▶ [Task prompt] From the listing below, reproduce word for word the part that opens with the line containing "Long (Slow Detection)**" and closes with the line containing "- **Trade-off:** Fixed"; reproduce nothing else.
#####
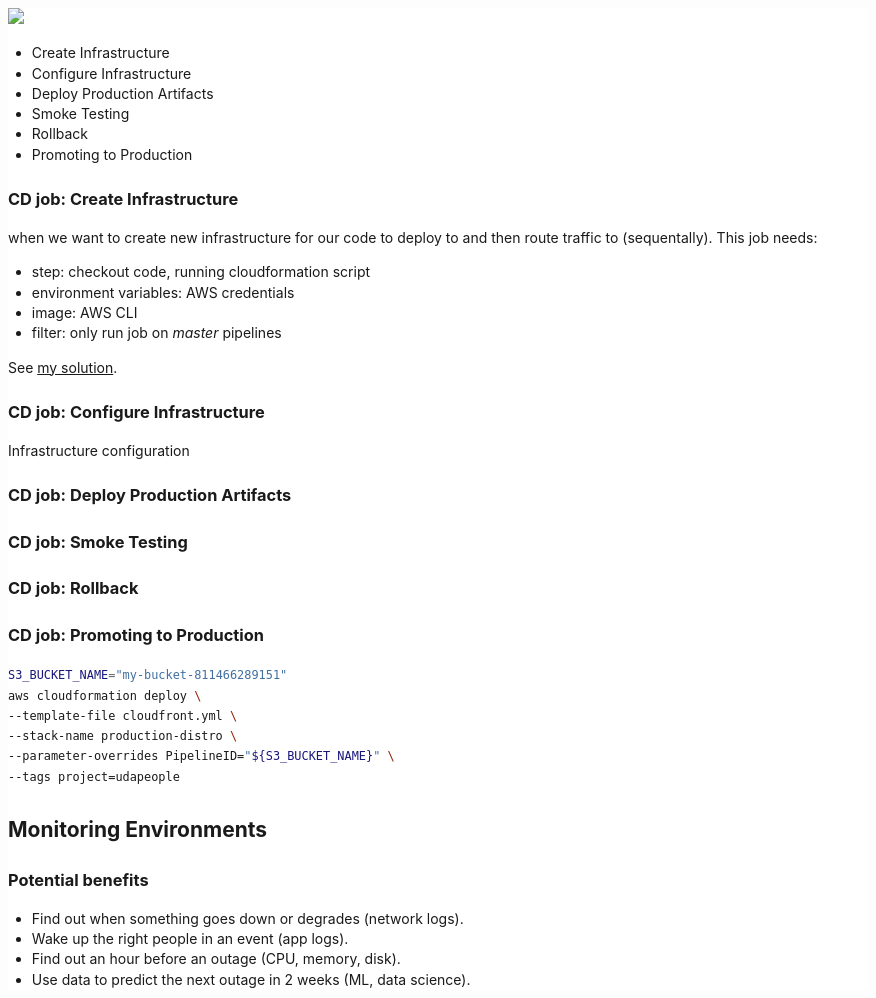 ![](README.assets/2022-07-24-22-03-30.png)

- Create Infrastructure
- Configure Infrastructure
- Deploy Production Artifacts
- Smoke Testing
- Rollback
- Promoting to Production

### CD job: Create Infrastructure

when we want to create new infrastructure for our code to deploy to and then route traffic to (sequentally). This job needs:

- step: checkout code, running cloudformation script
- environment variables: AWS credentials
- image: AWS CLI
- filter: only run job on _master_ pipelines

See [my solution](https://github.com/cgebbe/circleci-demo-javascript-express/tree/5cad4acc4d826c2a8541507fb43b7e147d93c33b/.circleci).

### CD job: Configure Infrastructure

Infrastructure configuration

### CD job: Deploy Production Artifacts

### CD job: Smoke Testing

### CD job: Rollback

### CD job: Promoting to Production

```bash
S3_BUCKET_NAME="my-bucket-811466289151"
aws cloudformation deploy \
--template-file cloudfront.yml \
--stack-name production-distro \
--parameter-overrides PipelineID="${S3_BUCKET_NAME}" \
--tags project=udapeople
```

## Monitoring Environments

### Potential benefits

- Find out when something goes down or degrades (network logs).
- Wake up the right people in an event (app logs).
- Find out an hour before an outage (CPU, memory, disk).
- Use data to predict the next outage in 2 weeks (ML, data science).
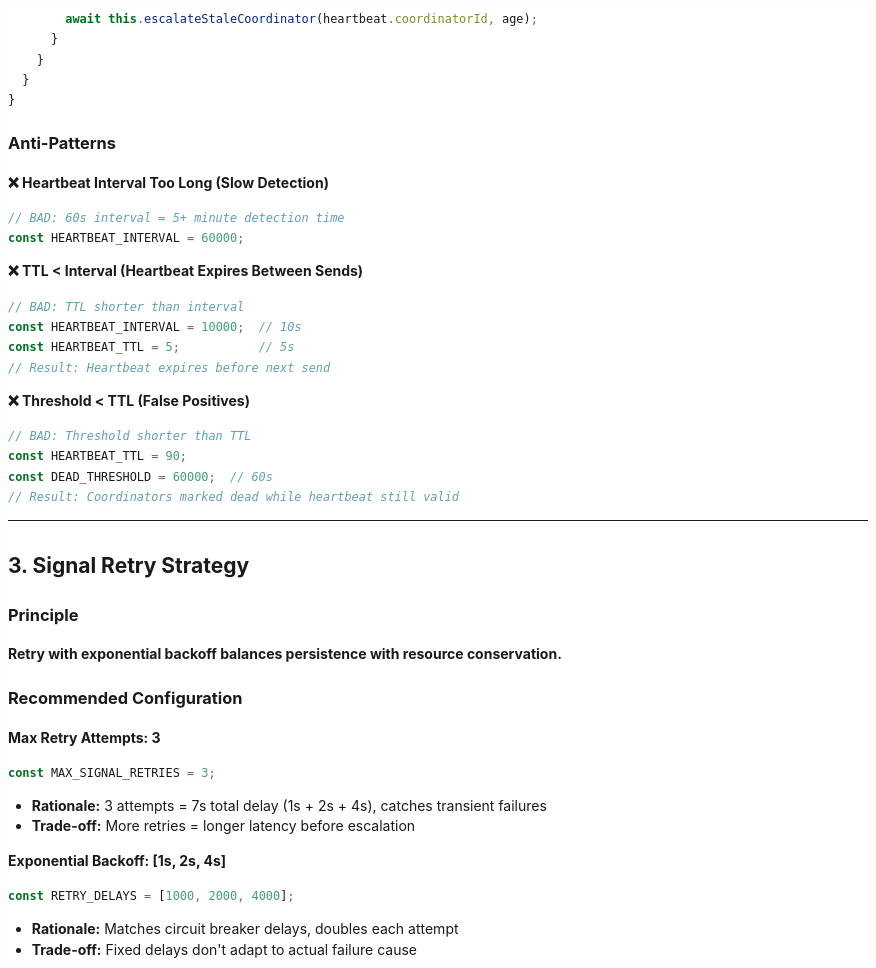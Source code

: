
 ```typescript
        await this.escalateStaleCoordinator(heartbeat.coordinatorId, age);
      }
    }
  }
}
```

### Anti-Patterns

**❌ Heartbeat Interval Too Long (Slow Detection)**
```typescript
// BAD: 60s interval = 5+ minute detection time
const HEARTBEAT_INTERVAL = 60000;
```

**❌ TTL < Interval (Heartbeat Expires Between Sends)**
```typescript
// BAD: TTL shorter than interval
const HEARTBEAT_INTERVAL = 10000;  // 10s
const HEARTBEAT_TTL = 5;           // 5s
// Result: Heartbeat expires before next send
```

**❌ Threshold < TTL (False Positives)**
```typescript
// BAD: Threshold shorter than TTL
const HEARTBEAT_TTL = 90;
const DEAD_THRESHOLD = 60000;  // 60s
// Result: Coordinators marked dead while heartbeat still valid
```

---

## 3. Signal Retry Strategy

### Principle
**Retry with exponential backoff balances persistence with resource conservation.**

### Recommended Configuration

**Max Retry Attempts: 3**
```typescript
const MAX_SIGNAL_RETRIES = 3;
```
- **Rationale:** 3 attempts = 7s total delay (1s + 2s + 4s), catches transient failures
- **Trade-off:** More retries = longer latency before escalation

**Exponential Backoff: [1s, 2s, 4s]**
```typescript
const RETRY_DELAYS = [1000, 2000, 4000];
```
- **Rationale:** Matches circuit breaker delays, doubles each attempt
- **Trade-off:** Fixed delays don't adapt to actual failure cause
#####
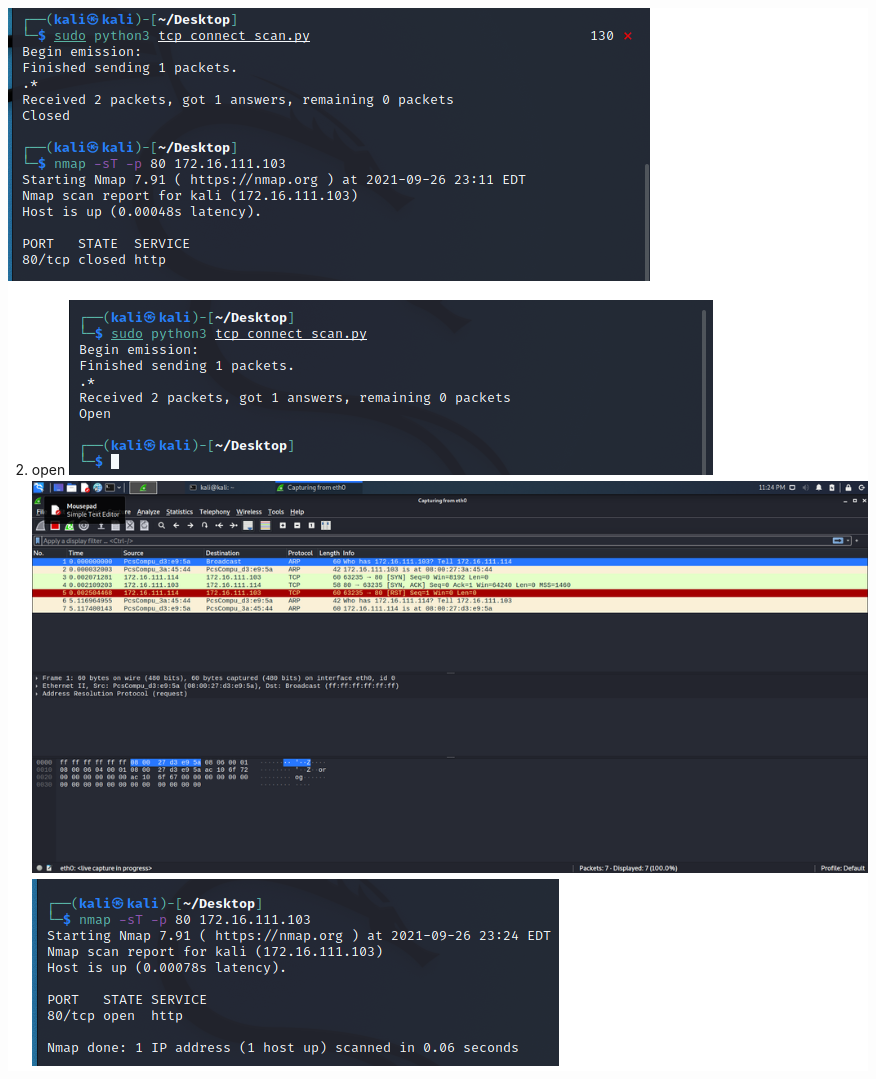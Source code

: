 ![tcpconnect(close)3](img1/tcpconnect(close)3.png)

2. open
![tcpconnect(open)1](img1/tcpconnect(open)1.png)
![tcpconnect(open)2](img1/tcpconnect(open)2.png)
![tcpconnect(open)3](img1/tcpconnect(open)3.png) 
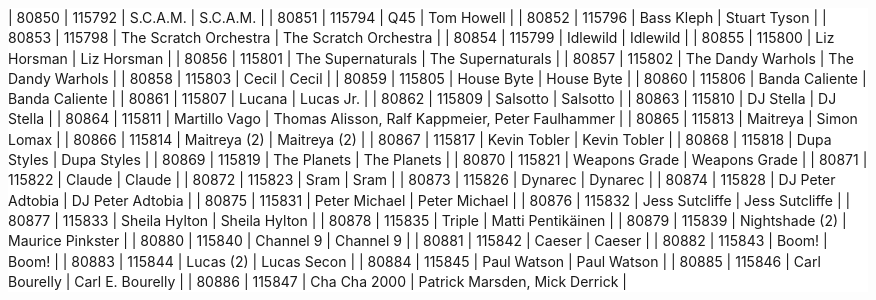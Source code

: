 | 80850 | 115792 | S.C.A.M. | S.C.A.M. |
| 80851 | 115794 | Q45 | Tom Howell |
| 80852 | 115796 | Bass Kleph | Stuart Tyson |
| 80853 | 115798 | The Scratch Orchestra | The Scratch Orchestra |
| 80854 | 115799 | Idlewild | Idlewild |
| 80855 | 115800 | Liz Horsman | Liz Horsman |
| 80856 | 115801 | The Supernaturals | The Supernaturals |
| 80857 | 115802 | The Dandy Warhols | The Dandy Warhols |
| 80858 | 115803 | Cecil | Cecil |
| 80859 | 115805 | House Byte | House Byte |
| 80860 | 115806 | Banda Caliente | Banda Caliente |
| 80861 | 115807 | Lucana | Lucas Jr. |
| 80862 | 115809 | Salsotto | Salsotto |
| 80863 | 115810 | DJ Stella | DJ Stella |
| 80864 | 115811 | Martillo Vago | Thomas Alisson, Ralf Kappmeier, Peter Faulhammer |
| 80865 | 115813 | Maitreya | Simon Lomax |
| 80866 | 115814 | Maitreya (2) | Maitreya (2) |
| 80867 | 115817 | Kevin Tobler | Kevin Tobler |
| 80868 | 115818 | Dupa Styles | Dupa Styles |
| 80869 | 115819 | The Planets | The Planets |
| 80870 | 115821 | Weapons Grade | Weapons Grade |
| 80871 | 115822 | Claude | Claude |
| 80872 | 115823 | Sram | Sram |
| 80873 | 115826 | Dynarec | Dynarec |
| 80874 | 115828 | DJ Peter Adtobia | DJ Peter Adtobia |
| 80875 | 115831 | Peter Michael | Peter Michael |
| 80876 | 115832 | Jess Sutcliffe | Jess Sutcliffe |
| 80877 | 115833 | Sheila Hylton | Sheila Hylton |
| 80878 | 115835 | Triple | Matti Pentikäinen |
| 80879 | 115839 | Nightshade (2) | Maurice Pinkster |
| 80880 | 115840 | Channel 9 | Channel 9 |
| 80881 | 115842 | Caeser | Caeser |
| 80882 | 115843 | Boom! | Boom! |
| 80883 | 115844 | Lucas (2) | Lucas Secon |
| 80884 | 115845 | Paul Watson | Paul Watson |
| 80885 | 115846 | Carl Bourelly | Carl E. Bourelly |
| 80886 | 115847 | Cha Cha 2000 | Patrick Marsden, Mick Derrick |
#####
▶ [Result for this task]
**❌ Heartbeat Interval Too Long (Slow Detection)**
```typescript
// BAD: 60s interval = 5+ minute detection time
const HEARTBEAT_INTERVAL = 60000;
```

**❌ TTL < Interval (Heartbeat Expires Between Sends)**
```typescript
// BAD: TTL shorter than interval
const HEARTBEAT_INTERVAL = 10000;  // 10s
const HEARTBEAT_TTL = 5;           // 5s
// Result: Heartbeat expires before next send
```

**❌ Threshold < TTL (False Positives)**
```typescript
// BAD: Threshold shorter than TTL
const HEARTBEAT_TTL = 90;
const DEAD_THRESHOLD = 60000;  // 60s
// Result: Coordinators marked dead while heartbeat still valid
```

---

## 3. Signal Retry Strategy

### Principle
**Retry with exponential backoff balances persistence with resource conservation.**

### Recommended Configuration

**Max Retry Attempts: 3**
```typescript
const MAX_SIGNAL_RETRIES = 3;
```
- **Rationale:** 3 attempts = 7s total delay (1s + 2s + 4s), catches transient failures
- **Trade-off:** More retries = longer latency before escalation

**Exponential Backoff: [1s, 2s, 4s]**
```typescript
const RETRY_DELAYS = [1000, 2000, 4000];
```
- **Rationale:** Matches circuit breaker delays, doubles each attempt
- **Trade-off:** Fixed delays don't adapt to actual failure cause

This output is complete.